Segment Start: Provided records
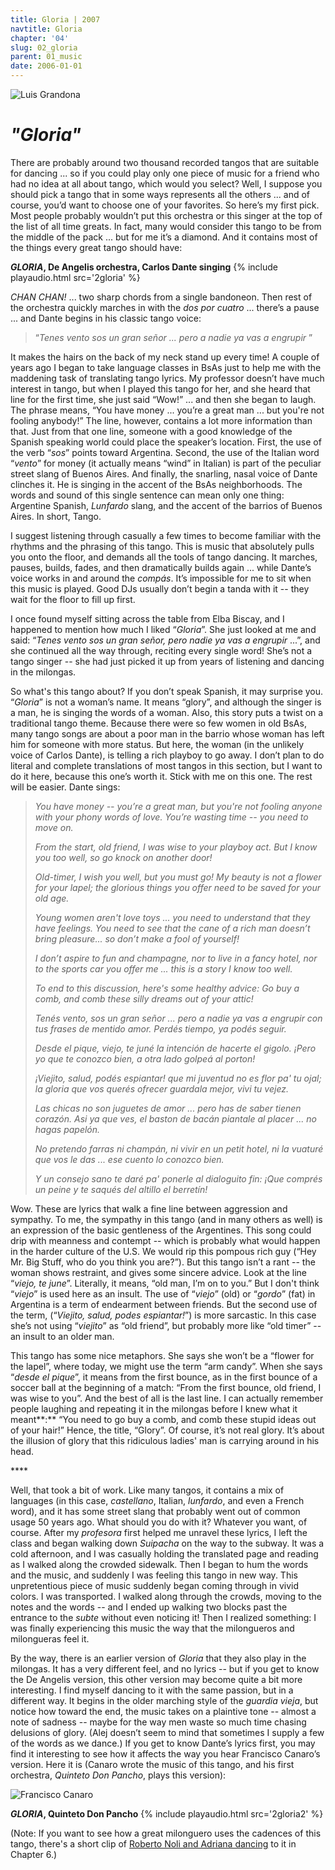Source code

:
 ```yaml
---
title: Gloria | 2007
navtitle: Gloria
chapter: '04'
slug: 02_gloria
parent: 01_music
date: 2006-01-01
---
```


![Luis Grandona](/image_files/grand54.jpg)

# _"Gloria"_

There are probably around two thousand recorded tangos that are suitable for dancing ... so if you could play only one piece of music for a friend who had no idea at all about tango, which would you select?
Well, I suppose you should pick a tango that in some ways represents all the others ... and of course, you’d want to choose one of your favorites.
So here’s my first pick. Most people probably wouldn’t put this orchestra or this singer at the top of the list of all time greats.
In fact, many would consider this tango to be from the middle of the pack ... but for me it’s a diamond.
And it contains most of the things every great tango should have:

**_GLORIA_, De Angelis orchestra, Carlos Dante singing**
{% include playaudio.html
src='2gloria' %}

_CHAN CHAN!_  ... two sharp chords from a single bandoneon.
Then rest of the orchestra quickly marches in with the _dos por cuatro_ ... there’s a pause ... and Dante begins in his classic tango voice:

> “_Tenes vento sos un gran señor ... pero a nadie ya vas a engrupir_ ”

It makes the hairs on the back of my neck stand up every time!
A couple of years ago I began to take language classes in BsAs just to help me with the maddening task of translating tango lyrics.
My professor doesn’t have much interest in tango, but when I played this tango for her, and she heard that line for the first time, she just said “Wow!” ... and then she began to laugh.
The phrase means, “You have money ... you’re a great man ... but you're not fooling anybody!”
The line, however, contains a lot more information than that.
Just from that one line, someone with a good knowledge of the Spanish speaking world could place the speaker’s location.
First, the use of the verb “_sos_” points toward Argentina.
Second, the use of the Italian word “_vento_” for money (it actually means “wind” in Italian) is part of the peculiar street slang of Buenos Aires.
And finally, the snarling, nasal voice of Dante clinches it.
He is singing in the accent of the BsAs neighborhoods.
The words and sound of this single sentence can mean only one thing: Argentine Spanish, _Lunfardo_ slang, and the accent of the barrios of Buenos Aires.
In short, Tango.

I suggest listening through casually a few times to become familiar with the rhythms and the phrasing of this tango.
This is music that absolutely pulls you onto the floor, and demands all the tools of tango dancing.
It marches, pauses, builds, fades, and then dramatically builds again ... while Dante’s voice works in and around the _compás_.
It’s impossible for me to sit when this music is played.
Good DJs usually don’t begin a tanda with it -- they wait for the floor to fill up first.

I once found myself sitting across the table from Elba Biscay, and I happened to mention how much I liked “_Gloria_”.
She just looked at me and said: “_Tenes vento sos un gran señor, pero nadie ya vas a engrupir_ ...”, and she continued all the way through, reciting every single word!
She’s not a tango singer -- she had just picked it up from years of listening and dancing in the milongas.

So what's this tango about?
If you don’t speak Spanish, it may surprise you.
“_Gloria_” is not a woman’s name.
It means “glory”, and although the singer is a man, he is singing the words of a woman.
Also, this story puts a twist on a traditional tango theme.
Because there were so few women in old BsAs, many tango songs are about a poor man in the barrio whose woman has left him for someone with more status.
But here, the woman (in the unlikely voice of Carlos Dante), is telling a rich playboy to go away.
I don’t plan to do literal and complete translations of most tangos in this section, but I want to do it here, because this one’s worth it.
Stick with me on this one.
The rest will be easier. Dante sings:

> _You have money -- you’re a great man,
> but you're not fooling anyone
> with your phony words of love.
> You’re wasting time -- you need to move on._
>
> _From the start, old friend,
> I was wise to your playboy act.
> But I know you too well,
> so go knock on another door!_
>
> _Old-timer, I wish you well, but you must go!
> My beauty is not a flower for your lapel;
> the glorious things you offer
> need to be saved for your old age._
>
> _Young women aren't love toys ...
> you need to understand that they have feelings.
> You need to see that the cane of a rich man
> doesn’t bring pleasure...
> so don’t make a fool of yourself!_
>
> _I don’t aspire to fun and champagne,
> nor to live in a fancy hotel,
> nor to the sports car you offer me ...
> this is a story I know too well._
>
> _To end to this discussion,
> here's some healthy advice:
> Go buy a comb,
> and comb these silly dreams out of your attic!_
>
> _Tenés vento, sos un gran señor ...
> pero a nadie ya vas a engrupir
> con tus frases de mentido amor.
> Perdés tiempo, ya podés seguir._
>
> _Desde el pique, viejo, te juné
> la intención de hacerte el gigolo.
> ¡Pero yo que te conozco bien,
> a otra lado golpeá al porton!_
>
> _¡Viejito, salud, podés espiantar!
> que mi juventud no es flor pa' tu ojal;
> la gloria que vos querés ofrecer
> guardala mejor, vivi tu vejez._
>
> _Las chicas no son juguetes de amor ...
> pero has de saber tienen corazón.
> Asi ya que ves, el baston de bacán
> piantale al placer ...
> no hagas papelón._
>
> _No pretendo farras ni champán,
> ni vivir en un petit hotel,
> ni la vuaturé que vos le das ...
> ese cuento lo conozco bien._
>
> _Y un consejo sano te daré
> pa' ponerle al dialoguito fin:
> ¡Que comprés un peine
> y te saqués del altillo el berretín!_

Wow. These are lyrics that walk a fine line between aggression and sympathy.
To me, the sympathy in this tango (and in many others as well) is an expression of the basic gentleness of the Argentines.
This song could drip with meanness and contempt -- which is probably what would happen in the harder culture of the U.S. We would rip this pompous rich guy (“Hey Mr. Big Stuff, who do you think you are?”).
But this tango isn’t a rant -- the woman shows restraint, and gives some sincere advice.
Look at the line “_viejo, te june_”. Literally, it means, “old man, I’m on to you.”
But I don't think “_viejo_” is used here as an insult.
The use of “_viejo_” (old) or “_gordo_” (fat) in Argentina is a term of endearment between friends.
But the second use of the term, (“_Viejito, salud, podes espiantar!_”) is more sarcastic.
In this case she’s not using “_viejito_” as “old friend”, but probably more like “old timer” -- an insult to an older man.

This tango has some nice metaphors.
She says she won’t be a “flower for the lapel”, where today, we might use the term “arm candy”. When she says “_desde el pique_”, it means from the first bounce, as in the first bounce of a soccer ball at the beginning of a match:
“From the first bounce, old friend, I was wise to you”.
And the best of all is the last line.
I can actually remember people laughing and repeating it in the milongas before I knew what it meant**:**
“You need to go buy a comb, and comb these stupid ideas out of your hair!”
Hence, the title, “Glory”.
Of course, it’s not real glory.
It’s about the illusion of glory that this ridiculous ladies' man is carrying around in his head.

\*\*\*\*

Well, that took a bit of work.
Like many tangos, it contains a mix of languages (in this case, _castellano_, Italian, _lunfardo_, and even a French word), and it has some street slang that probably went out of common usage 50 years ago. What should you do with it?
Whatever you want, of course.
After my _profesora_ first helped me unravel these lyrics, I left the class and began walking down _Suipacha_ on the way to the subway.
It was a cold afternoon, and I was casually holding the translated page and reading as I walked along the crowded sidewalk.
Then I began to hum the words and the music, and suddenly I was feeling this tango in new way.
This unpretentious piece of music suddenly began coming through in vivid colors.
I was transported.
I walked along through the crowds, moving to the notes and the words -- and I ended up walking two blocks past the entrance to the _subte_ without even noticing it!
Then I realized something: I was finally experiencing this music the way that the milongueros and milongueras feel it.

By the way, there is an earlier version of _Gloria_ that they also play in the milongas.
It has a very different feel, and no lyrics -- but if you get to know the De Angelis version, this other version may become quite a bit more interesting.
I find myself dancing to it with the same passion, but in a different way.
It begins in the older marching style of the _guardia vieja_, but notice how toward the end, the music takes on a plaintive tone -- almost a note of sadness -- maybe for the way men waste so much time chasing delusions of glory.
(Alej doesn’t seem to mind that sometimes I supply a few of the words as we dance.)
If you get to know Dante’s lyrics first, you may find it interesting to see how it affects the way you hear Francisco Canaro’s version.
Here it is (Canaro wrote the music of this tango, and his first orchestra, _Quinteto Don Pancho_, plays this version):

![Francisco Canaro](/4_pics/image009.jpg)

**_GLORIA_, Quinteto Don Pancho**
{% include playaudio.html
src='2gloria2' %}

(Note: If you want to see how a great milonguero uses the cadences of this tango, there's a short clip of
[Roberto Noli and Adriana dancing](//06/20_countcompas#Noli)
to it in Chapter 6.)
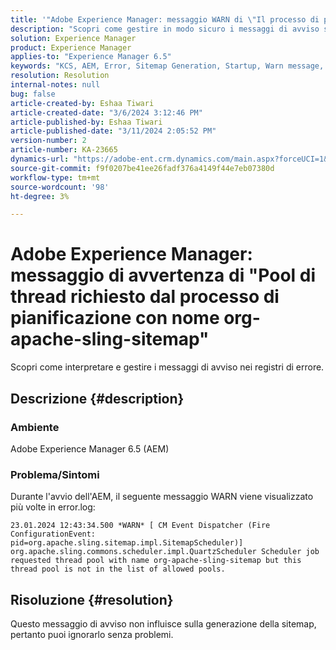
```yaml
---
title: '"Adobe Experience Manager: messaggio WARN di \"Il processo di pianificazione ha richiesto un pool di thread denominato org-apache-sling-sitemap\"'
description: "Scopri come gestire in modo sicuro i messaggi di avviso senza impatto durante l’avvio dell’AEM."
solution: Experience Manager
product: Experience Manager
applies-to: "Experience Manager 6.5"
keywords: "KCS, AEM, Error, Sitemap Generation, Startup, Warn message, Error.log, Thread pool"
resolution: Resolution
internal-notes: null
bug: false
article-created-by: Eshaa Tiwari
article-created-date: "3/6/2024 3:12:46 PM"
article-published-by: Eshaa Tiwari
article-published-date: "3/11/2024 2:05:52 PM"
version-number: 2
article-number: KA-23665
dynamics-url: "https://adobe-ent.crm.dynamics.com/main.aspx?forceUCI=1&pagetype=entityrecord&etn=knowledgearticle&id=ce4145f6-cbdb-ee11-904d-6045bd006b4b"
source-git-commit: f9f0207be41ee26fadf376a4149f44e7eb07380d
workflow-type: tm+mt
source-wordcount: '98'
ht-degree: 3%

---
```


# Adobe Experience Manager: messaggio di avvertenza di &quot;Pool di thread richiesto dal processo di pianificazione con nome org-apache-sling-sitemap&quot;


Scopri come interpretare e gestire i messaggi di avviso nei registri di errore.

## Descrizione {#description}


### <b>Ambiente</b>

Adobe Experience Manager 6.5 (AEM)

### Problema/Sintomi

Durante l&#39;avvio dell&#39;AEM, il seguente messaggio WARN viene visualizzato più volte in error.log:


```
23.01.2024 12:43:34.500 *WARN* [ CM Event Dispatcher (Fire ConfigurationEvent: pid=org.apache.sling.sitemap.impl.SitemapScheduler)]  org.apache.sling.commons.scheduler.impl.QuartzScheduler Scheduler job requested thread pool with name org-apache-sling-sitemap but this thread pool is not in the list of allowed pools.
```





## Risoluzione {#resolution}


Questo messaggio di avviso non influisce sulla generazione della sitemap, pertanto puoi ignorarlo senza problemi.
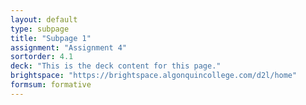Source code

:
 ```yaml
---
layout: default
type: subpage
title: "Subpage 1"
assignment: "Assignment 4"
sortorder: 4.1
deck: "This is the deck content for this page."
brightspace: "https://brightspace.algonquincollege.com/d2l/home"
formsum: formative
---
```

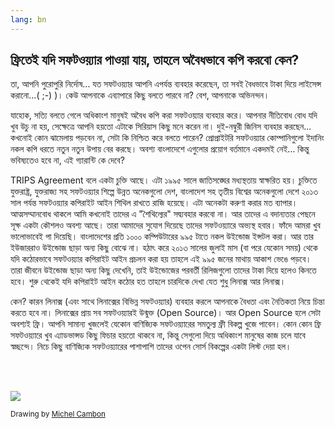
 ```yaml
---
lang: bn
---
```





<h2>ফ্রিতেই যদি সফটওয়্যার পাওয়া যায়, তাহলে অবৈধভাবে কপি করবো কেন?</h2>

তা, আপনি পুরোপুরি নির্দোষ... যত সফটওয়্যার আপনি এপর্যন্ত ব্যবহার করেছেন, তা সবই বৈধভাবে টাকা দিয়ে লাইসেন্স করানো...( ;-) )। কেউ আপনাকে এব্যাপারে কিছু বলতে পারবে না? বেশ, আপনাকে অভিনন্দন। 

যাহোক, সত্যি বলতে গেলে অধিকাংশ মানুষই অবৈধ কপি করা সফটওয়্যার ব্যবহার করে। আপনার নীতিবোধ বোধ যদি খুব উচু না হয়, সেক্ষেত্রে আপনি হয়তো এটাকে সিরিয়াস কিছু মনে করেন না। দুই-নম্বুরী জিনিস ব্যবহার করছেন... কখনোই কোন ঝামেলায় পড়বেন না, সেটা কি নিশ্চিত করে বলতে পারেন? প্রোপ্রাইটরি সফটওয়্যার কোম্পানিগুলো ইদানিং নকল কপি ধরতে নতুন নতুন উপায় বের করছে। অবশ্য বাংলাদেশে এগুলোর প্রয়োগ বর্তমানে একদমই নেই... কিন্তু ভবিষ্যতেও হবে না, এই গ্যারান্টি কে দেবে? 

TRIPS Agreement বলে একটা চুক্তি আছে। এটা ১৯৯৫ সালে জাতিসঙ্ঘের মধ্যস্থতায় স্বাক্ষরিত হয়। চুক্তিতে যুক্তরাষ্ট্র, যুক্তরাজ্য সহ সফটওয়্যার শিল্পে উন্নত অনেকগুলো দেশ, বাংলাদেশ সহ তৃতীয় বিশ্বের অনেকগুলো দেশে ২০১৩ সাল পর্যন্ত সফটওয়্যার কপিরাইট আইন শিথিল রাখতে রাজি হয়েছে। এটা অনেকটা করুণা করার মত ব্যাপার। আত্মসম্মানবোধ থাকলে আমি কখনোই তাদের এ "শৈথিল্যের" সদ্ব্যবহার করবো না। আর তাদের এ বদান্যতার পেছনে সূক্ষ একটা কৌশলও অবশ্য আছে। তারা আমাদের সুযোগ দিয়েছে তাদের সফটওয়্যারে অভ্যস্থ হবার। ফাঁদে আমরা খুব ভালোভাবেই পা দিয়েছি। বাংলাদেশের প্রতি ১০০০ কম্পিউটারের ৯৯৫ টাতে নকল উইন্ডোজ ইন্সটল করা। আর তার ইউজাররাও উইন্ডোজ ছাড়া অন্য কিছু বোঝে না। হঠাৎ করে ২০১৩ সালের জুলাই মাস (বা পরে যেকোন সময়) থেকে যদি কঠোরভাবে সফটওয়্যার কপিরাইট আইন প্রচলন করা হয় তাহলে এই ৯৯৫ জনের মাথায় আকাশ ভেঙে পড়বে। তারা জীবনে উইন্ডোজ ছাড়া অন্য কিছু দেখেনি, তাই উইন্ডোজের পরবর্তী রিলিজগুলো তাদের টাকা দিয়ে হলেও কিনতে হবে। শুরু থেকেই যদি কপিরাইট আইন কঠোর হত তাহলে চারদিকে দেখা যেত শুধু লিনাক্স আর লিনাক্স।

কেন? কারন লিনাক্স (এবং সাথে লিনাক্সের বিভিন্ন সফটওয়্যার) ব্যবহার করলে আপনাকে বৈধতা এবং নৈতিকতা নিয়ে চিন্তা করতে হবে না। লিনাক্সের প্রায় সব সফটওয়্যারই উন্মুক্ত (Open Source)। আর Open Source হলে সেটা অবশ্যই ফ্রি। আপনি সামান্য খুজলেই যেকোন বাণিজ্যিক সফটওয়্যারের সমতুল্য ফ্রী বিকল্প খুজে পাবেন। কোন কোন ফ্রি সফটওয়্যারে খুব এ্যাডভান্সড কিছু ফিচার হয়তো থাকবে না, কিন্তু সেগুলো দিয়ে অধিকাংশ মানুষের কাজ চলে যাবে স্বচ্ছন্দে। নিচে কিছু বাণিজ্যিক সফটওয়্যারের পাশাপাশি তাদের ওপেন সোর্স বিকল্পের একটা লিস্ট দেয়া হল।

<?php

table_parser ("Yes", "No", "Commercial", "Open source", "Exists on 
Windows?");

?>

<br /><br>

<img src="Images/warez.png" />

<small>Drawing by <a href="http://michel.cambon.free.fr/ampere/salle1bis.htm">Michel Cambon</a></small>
Segment End: Provided records
● **Task directions**
One stretch of the lines above is wanted, from the line that contains "on another door!_" through the line that contains "endearment between friends.". Output it exactly.

● **Task answer**
> so go knock on another door!_
>
> _Old-timer, I wish you well, but you must go!
> My beauty is not a flower for your lapel;
> the glorious things you offer
> need to be saved for your old age._
>
> _Young women aren't love toys ...
> you need to understand that they have feelings.
> You need to see that the cane of a rich man
> doesn’t bring pleasure...
> so don’t make a fool of yourself!_
>
> _I don’t aspire to fun and champagne,
> nor to live in a fancy hotel,
> nor to the sports car you offer me ...
> this is a story I know too well._
>
> _To end to this discussion,
> here's some healthy advice:
> Go buy a comb,
> and comb these silly dreams out of your attic!_
>
> _Tenés vento, sos un gran señor ...
> pero a nadie ya vas a engrupir
> con tus frases de mentido amor.
> Perdés tiempo, ya podés seguir._
>
> _Desde el pique, viejo, te juné
> la intención de hacerte el gigolo.
> ¡Pero yo que te conozco bien,
> a otra lado golpeá al porton!_
>
> _¡Viejito, salud, podés espiantar!
> que mi juventud no es flor pa' tu ojal;
> la gloria que vos querés ofrecer
> guardala mejor, vivi tu vejez._
>
> _Las chicas no son juguetes de amor ...
> pero has de saber tienen corazón.
> Asi ya que ves, el baston de bacán
> piantale al placer ...
> no hagas papelón._
>
> _No pretendo farras ni champán,
> ni vivir en un petit hotel,
> ni la vuaturé que vos le das ...
> ese cuento lo conozco bien._
>
> _Y un consejo sano te daré
> pa' ponerle al dialoguito fin:
> ¡Que comprés un peine
> y te saqués del altillo el berretín!_

Wow. These are lyrics that walk a fine line between aggression and sympathy.
To me, the sympathy in this tango (and in many others as well) is an expression of the basic gentleness of the Argentines.
This song could drip with meanness and contempt -- which is probably what would happen in the harder culture of the U.S. We would rip this pompous rich guy (“Hey Mr. Big Stuff, who do you think you are?”).
But this tango isn’t a rant -- the woman shows restraint, and gives some sincere advice.
Look at the line “_viejo, te june_”. Literally, it means, “old man, I’m on to you.”
But I don't think “_viejo_” is used here as an insult.
The use of “_viejo_” (old) or “_gordo_” (fat) in Argentina is a term of endearment between friends.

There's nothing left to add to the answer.